— Goal of the exercise —
Once the line with "68. Define psychrometric method." is found in the entries below, repeat it and each following line exactly, up to and including the line with "80. What is relative humidity?". Add no other lines.

— Supplied entries —
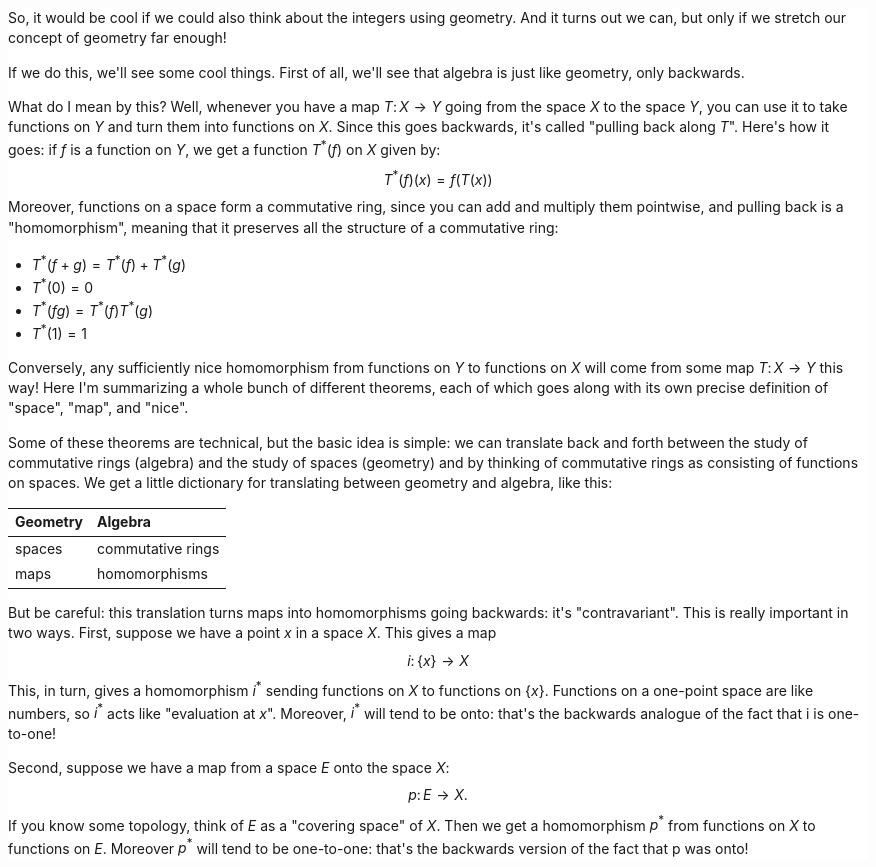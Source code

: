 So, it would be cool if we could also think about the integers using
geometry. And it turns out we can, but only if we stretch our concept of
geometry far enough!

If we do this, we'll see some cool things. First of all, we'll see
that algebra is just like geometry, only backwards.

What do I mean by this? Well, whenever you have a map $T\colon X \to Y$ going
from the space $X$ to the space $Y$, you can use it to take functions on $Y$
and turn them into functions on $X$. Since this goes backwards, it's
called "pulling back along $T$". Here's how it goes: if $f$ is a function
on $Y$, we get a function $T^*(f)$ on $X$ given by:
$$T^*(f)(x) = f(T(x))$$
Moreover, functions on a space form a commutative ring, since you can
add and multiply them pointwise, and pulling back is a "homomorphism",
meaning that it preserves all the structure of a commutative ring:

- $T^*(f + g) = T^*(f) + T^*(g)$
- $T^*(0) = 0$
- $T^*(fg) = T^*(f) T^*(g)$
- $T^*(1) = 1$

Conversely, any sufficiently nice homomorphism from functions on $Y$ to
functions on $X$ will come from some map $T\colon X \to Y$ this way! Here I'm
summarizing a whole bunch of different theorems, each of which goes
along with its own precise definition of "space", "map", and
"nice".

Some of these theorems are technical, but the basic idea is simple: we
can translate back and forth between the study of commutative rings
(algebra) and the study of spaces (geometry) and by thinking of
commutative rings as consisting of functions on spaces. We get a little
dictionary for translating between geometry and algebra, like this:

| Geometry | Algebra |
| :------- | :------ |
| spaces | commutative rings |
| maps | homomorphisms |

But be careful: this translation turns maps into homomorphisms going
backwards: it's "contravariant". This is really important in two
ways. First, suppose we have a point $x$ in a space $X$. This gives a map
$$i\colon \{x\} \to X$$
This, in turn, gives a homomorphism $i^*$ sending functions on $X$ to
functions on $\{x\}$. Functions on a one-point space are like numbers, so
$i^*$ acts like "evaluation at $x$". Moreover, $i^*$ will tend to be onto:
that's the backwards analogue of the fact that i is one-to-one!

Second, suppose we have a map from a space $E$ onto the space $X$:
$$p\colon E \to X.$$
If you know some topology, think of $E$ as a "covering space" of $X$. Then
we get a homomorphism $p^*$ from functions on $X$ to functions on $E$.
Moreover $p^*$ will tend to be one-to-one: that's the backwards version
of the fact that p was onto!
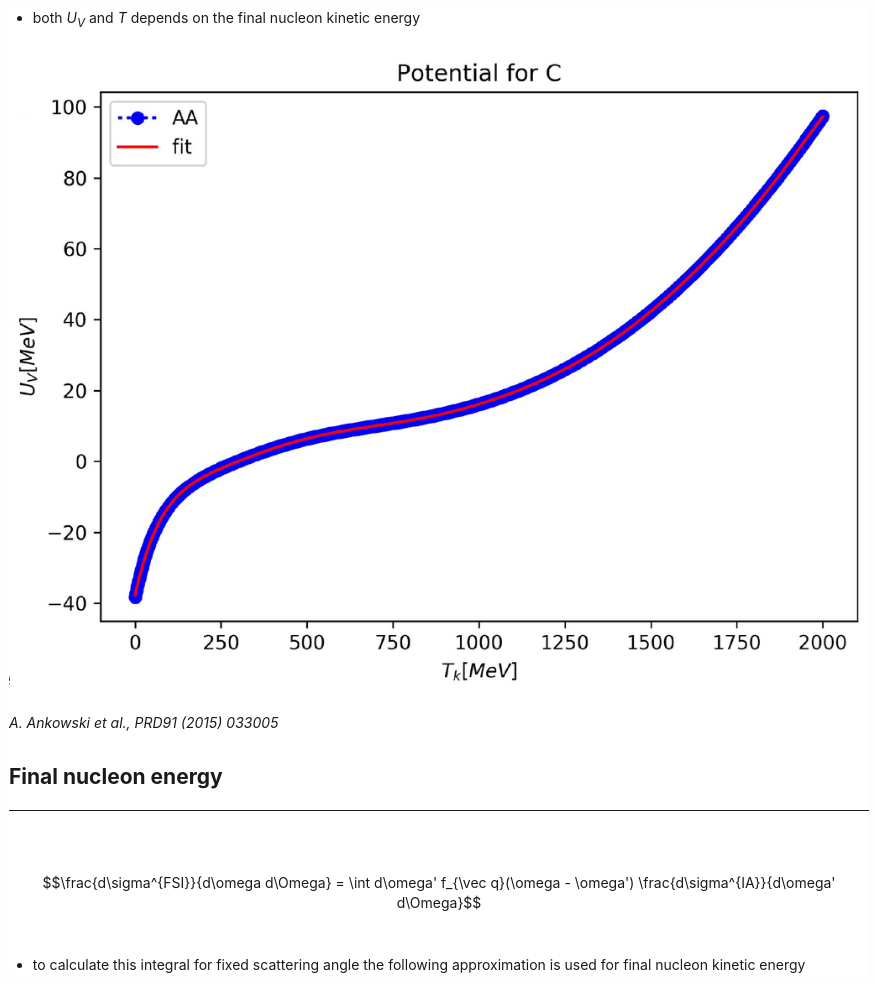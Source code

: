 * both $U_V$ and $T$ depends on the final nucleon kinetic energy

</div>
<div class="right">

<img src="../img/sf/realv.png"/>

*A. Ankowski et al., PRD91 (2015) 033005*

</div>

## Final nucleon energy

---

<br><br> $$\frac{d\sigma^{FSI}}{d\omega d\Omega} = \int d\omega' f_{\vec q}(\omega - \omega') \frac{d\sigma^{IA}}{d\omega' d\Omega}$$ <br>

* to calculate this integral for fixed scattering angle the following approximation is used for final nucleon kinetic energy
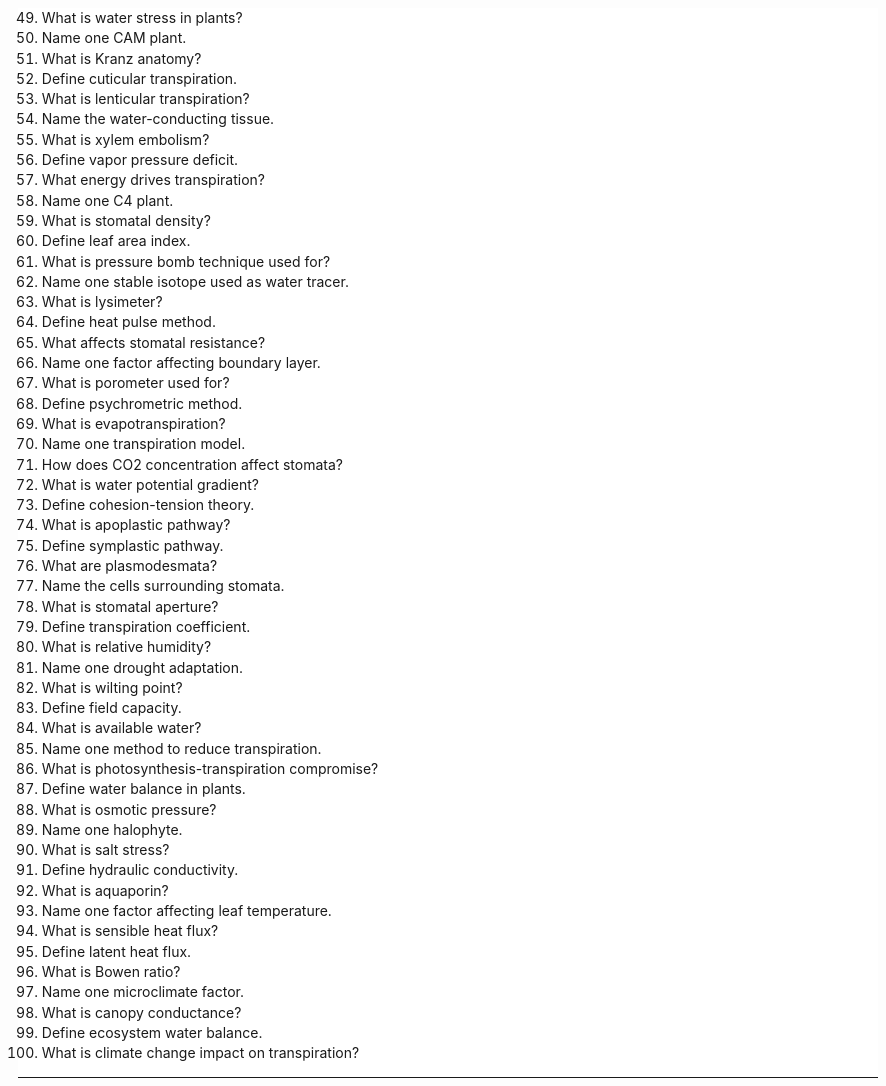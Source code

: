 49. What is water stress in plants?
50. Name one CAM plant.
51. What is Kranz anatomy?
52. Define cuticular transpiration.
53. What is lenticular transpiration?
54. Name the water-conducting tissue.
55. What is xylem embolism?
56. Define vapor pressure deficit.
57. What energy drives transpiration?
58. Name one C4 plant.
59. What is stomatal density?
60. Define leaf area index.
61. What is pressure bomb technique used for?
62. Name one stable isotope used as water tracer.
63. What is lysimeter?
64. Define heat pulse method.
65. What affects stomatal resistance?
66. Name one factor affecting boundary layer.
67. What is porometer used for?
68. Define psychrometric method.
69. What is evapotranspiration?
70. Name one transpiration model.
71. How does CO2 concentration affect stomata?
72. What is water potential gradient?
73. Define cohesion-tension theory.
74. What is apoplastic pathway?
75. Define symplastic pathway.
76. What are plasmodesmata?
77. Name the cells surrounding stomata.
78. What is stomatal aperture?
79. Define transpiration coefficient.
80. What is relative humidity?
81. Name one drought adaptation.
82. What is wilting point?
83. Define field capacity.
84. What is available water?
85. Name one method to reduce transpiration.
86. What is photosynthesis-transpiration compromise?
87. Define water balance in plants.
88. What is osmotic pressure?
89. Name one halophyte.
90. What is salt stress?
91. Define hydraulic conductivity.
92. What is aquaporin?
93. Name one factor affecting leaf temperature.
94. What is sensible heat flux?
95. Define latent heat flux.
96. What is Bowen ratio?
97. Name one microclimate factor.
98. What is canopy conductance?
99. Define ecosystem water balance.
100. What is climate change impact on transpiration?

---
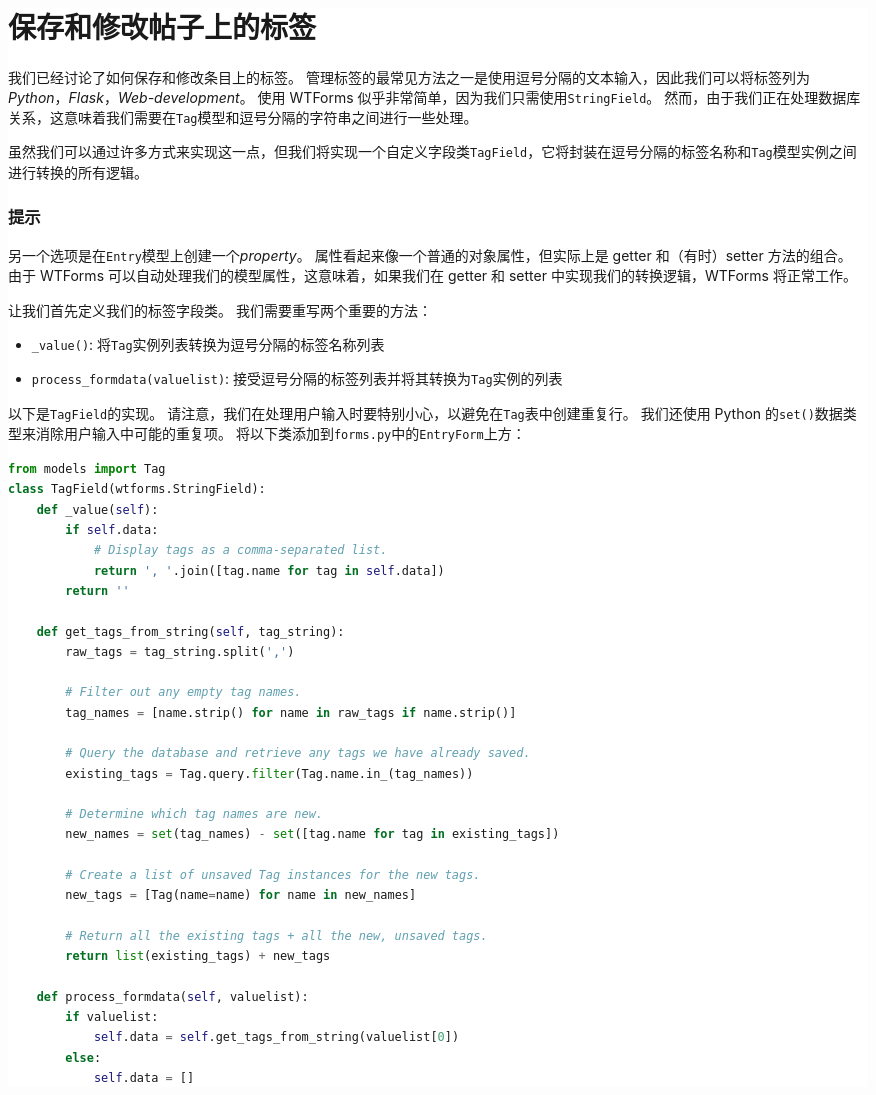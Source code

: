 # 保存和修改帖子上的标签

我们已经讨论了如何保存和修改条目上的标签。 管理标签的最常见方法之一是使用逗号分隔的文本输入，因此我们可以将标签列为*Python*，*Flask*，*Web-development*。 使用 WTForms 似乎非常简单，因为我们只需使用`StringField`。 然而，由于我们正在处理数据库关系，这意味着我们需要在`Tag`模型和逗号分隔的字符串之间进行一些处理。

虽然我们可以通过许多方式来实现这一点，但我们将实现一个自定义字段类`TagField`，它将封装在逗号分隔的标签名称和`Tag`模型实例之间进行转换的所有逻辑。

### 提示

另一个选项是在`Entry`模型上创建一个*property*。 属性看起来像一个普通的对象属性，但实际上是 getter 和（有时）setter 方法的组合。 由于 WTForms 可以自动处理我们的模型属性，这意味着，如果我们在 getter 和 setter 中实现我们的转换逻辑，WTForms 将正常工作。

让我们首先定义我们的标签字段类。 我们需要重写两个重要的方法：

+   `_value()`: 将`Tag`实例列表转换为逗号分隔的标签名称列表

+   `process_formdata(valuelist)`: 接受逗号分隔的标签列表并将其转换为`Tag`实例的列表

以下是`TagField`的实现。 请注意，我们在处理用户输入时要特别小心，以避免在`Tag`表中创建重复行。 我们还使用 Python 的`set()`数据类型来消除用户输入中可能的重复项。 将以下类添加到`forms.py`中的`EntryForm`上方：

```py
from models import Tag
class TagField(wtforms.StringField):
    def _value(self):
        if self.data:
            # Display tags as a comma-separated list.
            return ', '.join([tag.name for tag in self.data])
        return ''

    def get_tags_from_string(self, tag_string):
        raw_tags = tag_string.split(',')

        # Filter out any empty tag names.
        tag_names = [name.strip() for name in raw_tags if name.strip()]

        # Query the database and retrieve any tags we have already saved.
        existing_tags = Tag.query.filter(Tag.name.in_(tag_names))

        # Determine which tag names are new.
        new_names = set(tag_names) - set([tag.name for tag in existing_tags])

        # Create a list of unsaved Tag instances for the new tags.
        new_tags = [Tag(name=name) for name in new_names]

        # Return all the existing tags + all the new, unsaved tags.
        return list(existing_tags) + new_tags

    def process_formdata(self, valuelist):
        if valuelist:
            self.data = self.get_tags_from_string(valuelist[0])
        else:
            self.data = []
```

— Finished exercise —
68. Define psychrometric method.
69. What is evapotranspiration?
70. Name one transpiration model.
71. How does CO2 concentration affect stomata?
72. What is water potential gradient?
73. Define cohesion-tension theory.
74. What is apoplastic pathway?
75. Define symplastic pathway.
76. What are plasmodesmata?
77. Name the cells surrounding stomata.
78. What is stomatal aperture?
79. Define transpiration coefficient.
80. What is relative humidity?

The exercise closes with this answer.